Work order |
Find the lines holding the string "Community" in the data, then copy all of them.

Stored data entries |
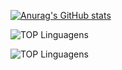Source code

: [![Anurag's GitHub stats](https://github-readme-stats.vercel.app/api?username=danisoaresl)](https://github.com/danisoaresl/github-readme-stats)


![TOP Linguagens](https://github-readme-stats.vercel.app/api/top-langs/?username=danisoaresl&layout=compact&theme=dracula)


![TOP Linguagens](https://github-readme-stats.vercel.app/api/top-langs/?username=danisoaresl&layout=compact&theme=dracula)


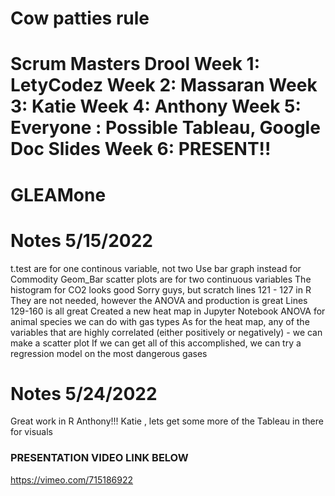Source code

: 
# Cow patties rule
Scrum Masters Drool
Week 1: LetyCodez
Week 2: Massaran
Week 3: Katie
Week 4: Anthony
Week 5: Everyone : Possible Tableau, Google Doc Slides
Week 6: PRESENT!!
=======
# GLEAMone
# Notes 5/15/2022
t.test are for one continous variable, not two
Use bar graph instead for Commodity
Geom_Bar
scatter plots are for two continuous variables
The histogram for CO2 looks good
Sorry guys, but scratch lines 121 - 127 in R
They are not needed, however the ANOVA and production is great
Lines 129-160 is all great
Created a new heat map in Jupyter Notebook
ANOVA for animal species we can do with gas types
As for the heat map, any of the variables that are highly correlated (either positively or negatively) - we can make a scatter plot
If we can get all of this accomplished, we can try a regression model on the most dangerous gases
# Notes 5/24/2022
Great work in R Anthony!!! 
Katie , lets get some more of the Tableau in there for visuals
### PRESENTATION VIDEO LINK BELOW
https://vimeo.com/715186922
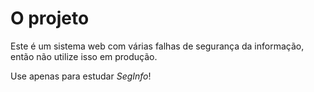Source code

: # O projeto

Este é um sistema web com várias falhas de segurança da informação, então não utilize isso em produção.

Use apenas para estudar *SegInfo*!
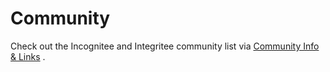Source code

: # Community

Check out the Incognitee and Integritee community list via [Community Info & Links](https://docs.integritee.network/6-misc/6.3-community-info-and-links) .
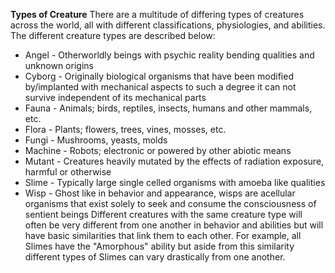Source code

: **Types of Creature**
There are a multitude of differing types of creatures across the world, all with different classifications, physiologies, and abilities. The different creature types are described below:
- Angel - Otherworldly beings with psychic reality bending qualities and unknown origins
- Cyborg - Originally biological organisms that have been modified by/implanted with mechanical aspects to such a degree it can not survive independent of its mechanical parts
- Fauna - Animals; birds, reptiles, insects, humans and other mammals, etc.
- Flora - Plants; flowers, trees, vines, mosses, etc.
- Fungi - Mushrooms, yeasts, molds
- Machine - Robots; electronic or powered by other abiotic means
- Mutant - Creatures heavily mutated by the effects of radiation exposure, harmful or otherwise
- Slime - Typically large single celled organisms with amoeba like qualities
- Wisp - Ghost like in behavior and appearance, wisps are acellular organisms that exist solely to seek and consume the consciousness of sentient beings
Different creatures with the same creature type will often be very different from one another in behavior and abilities but will have basic similarities that link them to each other. For example, all Slimes have the "Amorphous" ability but aside from this similarity different types of Slimes can vary drastically from one another.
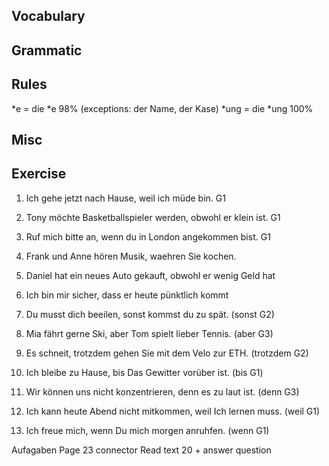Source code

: ## Vocabulary


## Grammatic


## Rules

*e = die *e 98% (exceptions: der Name, der Kase)
*ung = die *ung 100%


## Misc


## Exercise
1. Ich gehe jetzt nach Hause, weil ich müde bin. G1
2. Tony möchte Basketballspieler werden, obwohl er klein ist. G1
3. Ruf mich bitte an, wenn du in London angekommen bist. G1
4. Frank und Anne hören Musik, waehren Sie kochen. 
5. Daniel hat ein neues Auto gekauft, obwohl  er wenig Geld hat
6. Ich bin mir sicher, dass er  heute pünktlich kommt



1. Du musst dich beeilen, sonst kommst du zu spät. (sonst G2)
2. Mia fährt gerne Ski, aber Tom spielt  lieber Tennis. (aber G3)
3. Es schneit, trotzdem gehen Sie mit dem Velo zur ETH. (trotzdem G2)
4. Ich bleibe zu Hause, bis Das Gewitter vorüber ist. (bis G1)
5. Wir können uns nicht konzentrieren, denn es zu laut ist. (denn G3)
6. Ich kann heute Abend nicht mitkommen, weil Ich lernen muss. (weil G1)
7. Ich freue mich, wenn Du mich morgen anruhfen. (wenn G1)


Aufagaben 
Page 23 connector
Read text 20 + answer question
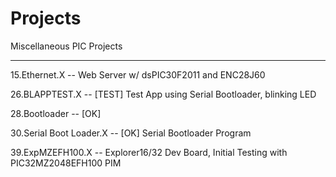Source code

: # Projects
Miscellaneous PIC Projects

---------------------------
15.Ethernet.X  --  Web Server w/ dsPIC30F2011 and ENC28J60

26.BLAPPTEST.X -- [TEST] Test App using Serial Bootloader, blinking LED

28.Bootloader  -- [OK]

30.Serial Boot Loader.X  -- [OK] Serial Bootloader Program

39.ExpMZEFH100.X -- Explorer16/32 Dev Board, Initial Testing with PIC32MZ2048EFH100 PIM
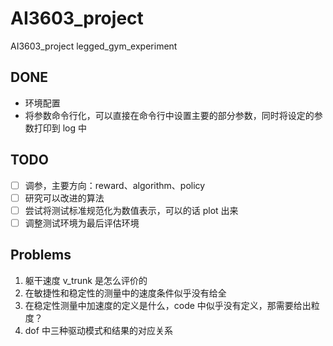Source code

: # AI3603_project
AI3603_project legged_gym_experiment

## DONE
-  环境配置
-  将参数命令行化，可以直接在命令行中设置主要的部分参数，同时将设定的参数打印到 log 中

## TODO
- [ ] 调参，主要方向：reward、algorithm、policy
- [ ] 研究可以改进的算法
- [ ] 尝试将测试标准规范化为数值表示，可以的话 plot 出来
- [ ] 调整测试环境为最后评估环境

## Problems
1. 躯干速度 v_trunk 是怎么评价的
2. 在敏捷性和稳定性的测量中的速度条件似乎没有给全
3. 在稳定性测量中加速度的定义是什么，code 中似乎没有定义，那需要给出粒度？
4. dof 中三种驱动模式和结果的对应关系
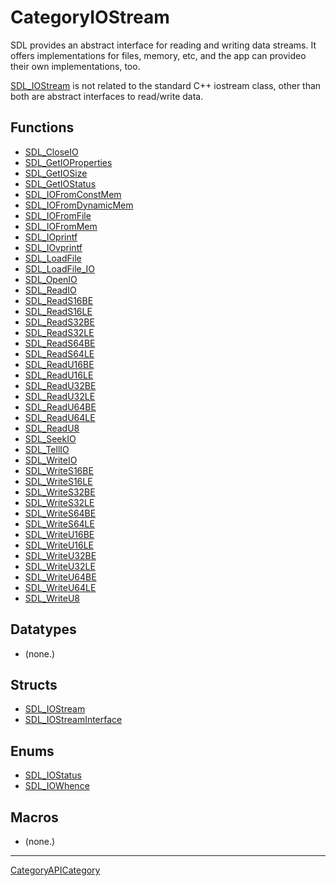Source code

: # CategoryIOStream

SDL provides an abstract interface for reading and writing data streams. It
offers implementations for files, memory, etc, and the app can provideo
their own implementations, too.

[SDL_IOStream](SDL_IOStream) is not related to the standard C++ iostream
class, other than both are abstract interfaces to read/write data.

<!-- END CATEGORY DOCUMENTATION -->

## Functions

<!-- DO NOT HAND-EDIT CATEGORY LISTS, THEY ARE AUTOGENERATED AND WILL BE OVERWRITTEN, BASED ON TAGS IN INDIVIDUAL PAGE FOOTERS. EDIT THOSE INSTEAD. -->
<!-- BEGIN CATEGORY LIST: CategoryIOStream, CategoryAPIFunction -->
- [SDL_CloseIO](SDL_CloseIO)
- [SDL_GetIOProperties](SDL_GetIOProperties)
- [SDL_GetIOSize](SDL_GetIOSize)
- [SDL_GetIOStatus](SDL_GetIOStatus)
- [SDL_IOFromConstMem](SDL_IOFromConstMem)
- [SDL_IOFromDynamicMem](SDL_IOFromDynamicMem)
- [SDL_IOFromFile](SDL_IOFromFile)
- [SDL_IOFromMem](SDL_IOFromMem)
- [SDL_IOprintf](SDL_IOprintf)
- [SDL_IOvprintf](SDL_IOvprintf)
- [SDL_LoadFile](SDL_LoadFile)
- [SDL_LoadFile_IO](SDL_LoadFile_IO)
- [SDL_OpenIO](SDL_OpenIO)
- [SDL_ReadIO](SDL_ReadIO)
- [SDL_ReadS16BE](SDL_ReadS16BE)
- [SDL_ReadS16LE](SDL_ReadS16LE)
- [SDL_ReadS32BE](SDL_ReadS32BE)
- [SDL_ReadS32LE](SDL_ReadS32LE)
- [SDL_ReadS64BE](SDL_ReadS64BE)
- [SDL_ReadS64LE](SDL_ReadS64LE)
- [SDL_ReadU16BE](SDL_ReadU16BE)
- [SDL_ReadU16LE](SDL_ReadU16LE)
- [SDL_ReadU32BE](SDL_ReadU32BE)
- [SDL_ReadU32LE](SDL_ReadU32LE)
- [SDL_ReadU64BE](SDL_ReadU64BE)
- [SDL_ReadU64LE](SDL_ReadU64LE)
- [SDL_ReadU8](SDL_ReadU8)
- [SDL_SeekIO](SDL_SeekIO)
- [SDL_TellIO](SDL_TellIO)
- [SDL_WriteIO](SDL_WriteIO)
- [SDL_WriteS16BE](SDL_WriteS16BE)
- [SDL_WriteS16LE](SDL_WriteS16LE)
- [SDL_WriteS32BE](SDL_WriteS32BE)
- [SDL_WriteS32LE](SDL_WriteS32LE)
- [SDL_WriteS64BE](SDL_WriteS64BE)
- [SDL_WriteS64LE](SDL_WriteS64LE)
- [SDL_WriteU16BE](SDL_WriteU16BE)
- [SDL_WriteU16LE](SDL_WriteU16LE)
- [SDL_WriteU32BE](SDL_WriteU32BE)
- [SDL_WriteU32LE](SDL_WriteU32LE)
- [SDL_WriteU64BE](SDL_WriteU64BE)
- [SDL_WriteU64LE](SDL_WriteU64LE)
- [SDL_WriteU8](SDL_WriteU8)
<!-- END CATEGORY LIST -->

## Datatypes

<!-- DO NOT HAND-EDIT CATEGORY LISTS, THEY ARE AUTOGENERATED AND WILL BE OVERWRITTEN, BASED ON TAGS IN INDIVIDUAL PAGE FOOTERS. EDIT THOSE INSTEAD. -->
<!-- BEGIN CATEGORY LIST: CategoryIOStream, CategoryAPIDatatype -->
- (none.)
<!-- END CATEGORY LIST -->

## Structs

<!-- DO NOT HAND-EDIT CATEGORY LISTS, THEY ARE AUTOGENERATED AND WILL BE OVERWRITTEN, BASED ON TAGS IN INDIVIDUAL PAGE FOOTERS. EDIT THOSE INSTEAD. -->
<!-- BEGIN CATEGORY LIST: CategoryIOStream, CategoryAPIStruct -->
- [SDL_IOStream](SDL_IOStream)
- [SDL_IOStreamInterface](SDL_IOStreamInterface)
<!-- END CATEGORY LIST -->

## Enums

<!-- DO NOT HAND-EDIT CATEGORY LISTS, THEY ARE AUTOGENERATED AND WILL BE OVERWRITTEN, BASED ON TAGS IN INDIVIDUAL PAGE FOOTERS. EDIT THOSE INSTEAD. -->
<!-- BEGIN CATEGORY LIST: CategoryIOStream, CategoryAPIEnum -->
- [SDL_IOStatus](SDL_IOStatus)
- [SDL_IOWhence](SDL_IOWhence)
<!-- END CATEGORY LIST -->

## Macros

<!-- DO NOT HAND-EDIT CATEGORY LISTS, THEY ARE AUTOGENERATED AND WILL BE OVERWRITTEN, BASED ON TAGS IN INDIVIDUAL PAGE FOOTERS. EDIT THOSE INSTEAD. -->
<!-- BEGIN CATEGORY LIST: CategoryIOStream, CategoryAPIMacro -->
- (none.)
<!-- END CATEGORY LIST -->


----
[CategoryAPICategory](CategoryAPICategory)


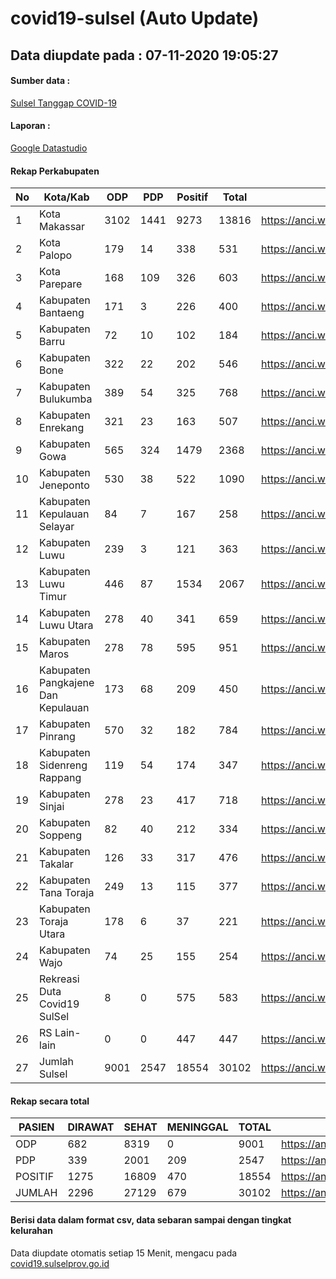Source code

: 
# covid19-sulsel (Auto Update)

## Data diupdate pada : 07-11-2020 19:05:27

#### Sumber data :
[Sulsel Tanggap COVID-19](https://covid19.sulselprov.go.id)

#### Laporan :
[Google Datastudio](https://datastudio.google.com/s/jythWGc1j4w)

#### Rekap Perkabupaten 
|No|Kota/Kab|ODP|PDP|Positif|Total|Link|
| --- | --- | --- | --- | --- | --- | --- |
|1|Kota Makassar|3102|1441|9273|13816|https://anci.web.id/cor/kota_makassar|
|2|Kota Palopo|179|14|338|531|https://anci.web.id/cor/kota_palopo|
|3|Kota Parepare|168|109|326|603|https://anci.web.id/cor/kota_parepare|
|4|Kabupaten Bantaeng|171|3|226|400|https://anci.web.id/cor/kabupaten_bantaeng|
|5|Kabupaten Barru|72|10|102|184|https://anci.web.id/cor/kabupaten_barru|
|6|Kabupaten Bone|322|22|202|546|https://anci.web.id/cor/kabupaten_bone|
|7|Kabupaten Bulukumba|389|54|325|768|https://anci.web.id/cor/kabupaten_bulukumba|
|8|Kabupaten Enrekang|321|23|163|507|https://anci.web.id/cor/kabupaten_enrekang|
|9|Kabupaten Gowa|565|324|1479|2368|https://anci.web.id/cor/kabupaten_gowa|
|10|Kabupaten Jeneponto|530|38|522|1090|https://anci.web.id/cor/kabupaten_jeneponto|
|11|Kabupaten Kepulauan Selayar|84|7|167|258|https://anci.web.id/cor/kabupaten_kepulauan_selayar|
|12|Kabupaten Luwu|239|3|121|363|https://anci.web.id/cor/kabupaten_luwu|
|13|Kabupaten Luwu Timur|446|87|1534|2067|https://anci.web.id/cor/kabupaten_luwu_timur|
|14|Kabupaten Luwu Utara|278|40|341|659|https://anci.web.id/cor/kabupaten_luwu_utara|
|15|Kabupaten Maros|278|78|595|951|https://anci.web.id/cor/kabupaten_maros|
|16|Kabupaten Pangkajene Dan Kepulauan|173|68|209|450|https://anci.web.id/cor/kabupaten_pangkajene_dan_kepulauan|
|17|Kabupaten Pinrang|570|32|182|784|https://anci.web.id/cor/kabupaten_pinrang|
|18|Kabupaten Sidenreng Rappang|119|54|174|347|https://anci.web.id/cor/kabupaten_sidenreng_rappang|
|19|Kabupaten Sinjai|278|23|417|718|https://anci.web.id/cor/kabupaten_sinjai|
|20|Kabupaten Soppeng|82|40|212|334|https://anci.web.id/cor/kabupaten_soppeng|
|21|Kabupaten Takalar|126|33|317|476|https://anci.web.id/cor/kabupaten_takalar|
|22|Kabupaten Tana Toraja|249|13|115|377|https://anci.web.id/cor/kabupaten_tana_toraja|
|23|Kabupaten Toraja Utara|178|6|37|221|https://anci.web.id/cor/kabupaten_toraja_utara|
|24|Kabupaten Wajo|74|25|155|254|https://anci.web.id/cor/kabupaten_wajo|
|25|Rekreasi Duta Covid19 SulSel|8|0|575|583|https://anci.web.id/cor/rekreasi_duta_covid19_sulsel|
|26|RS Lain-lain|0|0|447|447|https://anci.web.id/cor/rs_lain-lain|
|27|Jumlah Sulsel|9001|2547|18554|30102|https://anci.web.id/cor/jumlah_sulsel|

#### Rekap secara total

| PASIEN | DIRAWAT | SEHAT | MENINGGAL | TOTAL | LINK |
| ---- | -------- | ---- | ---- |  ---- | ---- |
| ODP | 682 | 8319 | 0 | 9001 | https://anci.web.id/cor/odp_detail.html |
| PDP | 339 | 2001 | 209 | 2547 | https://anci.web.id/cor/pdp_detail.html |
| POSITIF | 1275 | 16809 | 470 | 18554 | https://anci.web.id/cor/positif_detail.html |
| JUMLAH | 2296 | 27129 | 679 | 30102 | https://anci.web.id/cor/jumlah_sulsel/ |

 
#### Berisi data dalam format csv, data sebaran sampai dengan tingkat kelurahan

Data diupdate otomatis setiap 15 Menit, mengacu pada [covid19.sulselprov.go.id](https://covid19.sulselprov.go.id)


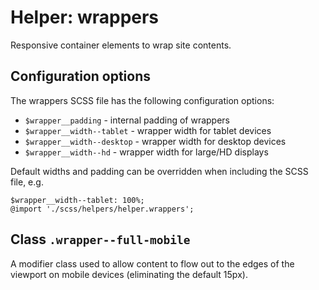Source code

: # Helper: wrappers

Responsive container elements to wrap site contents.

## Configuration options

The wrappers SCSS file has the following configuration options:

* `$wrapper__padding` - internal padding of wrappers
* `$wrapper__width--tablet` - wrapper width for tablet devices
* `$wrapper__width--desktop` - wrapper width for desktop devices
* `$wrapper__width--hd` - wrapper width for large/HD displays

Default widths and padding can be overridden when including the SCSS file, e.g.

    $wrapper__width--tablet: 100%;
    @import './scss/helpers/helper.wrappers';

## Class `.wrapper--full-mobile`

A modifier class used to allow content to flow out to the edges of the viewport on mobile devices (eliminating the default 15px).

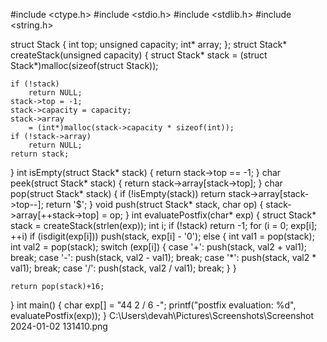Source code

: #include <ctype.h>
#include <stdio.h>
#include <stdlib.h>
#include <string.h>

struct Stack {
	int top;
	unsigned capacity;
	int* array;
};
struct Stack* createStack(unsigned capacity)
{
	struct Stack* stack
		= (struct Stack*)malloc(sizeof(struct Stack));

	if (!stack)
		return NULL;
	stack->top = -1;
	stack->capacity = capacity;
	stack->array
		= (int*)malloc(stack->capacity * sizeof(int));
	if (!stack->array)
		return NULL;
	return stack;
}
int isEmpty(struct Stack* stack)
{
	return stack->top == -1;
}
char peek(struct Stack* stack)
{
	return stack->array[stack->top];
}
char pop(struct Stack* stack)
{
	if (!isEmpty(stack))
		return stack->array[stack->top--];
	return '$';
}
void push(struct Stack* stack, char op)
{
	stack->array[++stack->top] = op;
}
int evaluatePostfix(char* exp)
{
	struct Stack* stack = createStack(strlen(exp));
	int i;
	if (!stack)
		return -1;
	for (i = 0; exp[i]; ++i) 
		if (isdigit(exp[i]))
			push(stack, exp[i] - '0');
		else {
			int val1 = pop(stack);
			int val2 = pop(stack);
			switch (exp[i]) {
			case '+':
				push(stack, val2 + val1);
				break;
			case '-':
				push(stack, val2 - val1);
				break;
			case '*':
				push(stack, val2 * val1);
				break;
			case '/':
				push(stack, val2 / val1);
				break;
			}
		}

	return pop(stack)+16;
}
int main()
{
	char exp[] = "44 2 / 6 -";
	printf("postfix evaluation: %d", evaluatePostfix(exp));
}
C:\Users\devah\Pictures\Screenshots\Screenshot 2024-01-02 131410.png
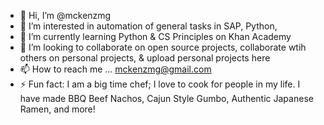 - 👋 Hi, I’m @mckenzmg
- 👀 I’m interested in automation of general tasks in SAP, Python, 
- 🌱 I’m currently learning Python & CS Principles on Khan Academy
- 💞️ I’m looking to collaborate on open source projects, collaborate wtih others on personal projects, & upload personal projects here
- 📫 How to reach me ... mckenzmg@gmail.com
- ⚡ Fun fact: I am a big time chef; I love to cook for people in my life. I have made BBQ Beef Nachos, Cajun Style Gumbo, Authentic Japanese Ramen, and more!

<!---
mckenzmg/mckenzmg is a ✨ special ✨ repository because its `README.md` (this file) appears on your GitHub profile.
You can click the Preview link to take a look at your changes.
--->
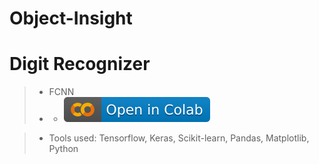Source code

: # Object-Insight

# Digit Recognizer
> - FCNN
> -  - [![](./colab.svg)](https://githubtocolab.com/BhanuIITMandi/Digit_Recogniser/blob/main/digit_reco_fcnn.ipynb "Open Notebook")

> - Tools used: Tensorflow, Keras, Scikit-learn, Pandas, Matplotlib, Python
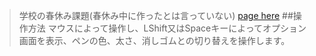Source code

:>学校の春休み課題(春休み中に作ったとは言っていない)
>[page here](https://kiji-haru.github.io/gakkounokadai/)
>##操作方法
>マウスによって操作し、LShift又はSpaceキーによってオプション画面を表示、ペンの色、太さ、消しゴムとの切り替えを操作します。
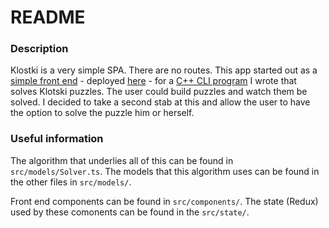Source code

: # README

### Description

Klostki is a very simple SPA. There are no routes. This app started out as a [simple front end](https://github.com/samrroyall/klotski-solver) - deployed [here](https://samrroyall.github.io/klotski-solver) - for a [C++ CLI program](https://github.com/samrroyall/klotski-cpp) I wrote that solves Klotski puzzles. The user could build puzzles and watch them be solved. I decided to take a second stab at this and allow the user to have the option to solve the puzzle him or herself.

### Useful information

The algorithm that underlies all of this can be found in `src/models/Solver.ts`. The models that this algorithm uses can be found in the other files in `src/models/`.

Front end components can be found in `src/components/`. The state (Redux) used by these comonents can be found in the `src/state/`.

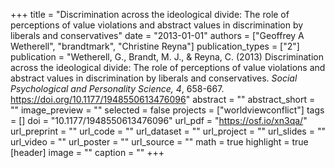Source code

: +++
title = "Discrimination across the ideological divide: The role of perceptions of value violations and abstract values in discrimination by liberals and conservatives"
date = "2013-01-01"
authors = ["Geoffrey A Wetherell", "brandtmark", "Christine Reyna"]
publication_types = ["2"]
publication = "Wetherell, G., Brandt, M. J., & Reyna, C. (2013) Discrimination across the ideological divide: The role of perceptions of value violations and abstract values in discrimination by liberals and conservatives. *Social Psychological and Personality Science, 4*, 658-667. https://doi.org/10.1177/1948550613476096"
abstract = ""
abstract_short = ""
image_preview = ""
selected = false
projects = ["worldviewconflict"]
tags = []
doi = "10.1177/1948550613476096"
url_pdf = "https://osf.io/xn3qa/"
url_preprint = ""
url_code = ""
url_dataset = ""
url_project = ""
url_slides = ""
url_video = ""
url_poster = ""
url_source = ""
math = true
highlight = true
[header]
image = ""
caption = ""
+++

Result of this task |
: # Community
Check out the Incognitee and Integritee community list via [Community Info & Links](https://docs.integritee.network/6-misc/6.3-community-info-and-links) .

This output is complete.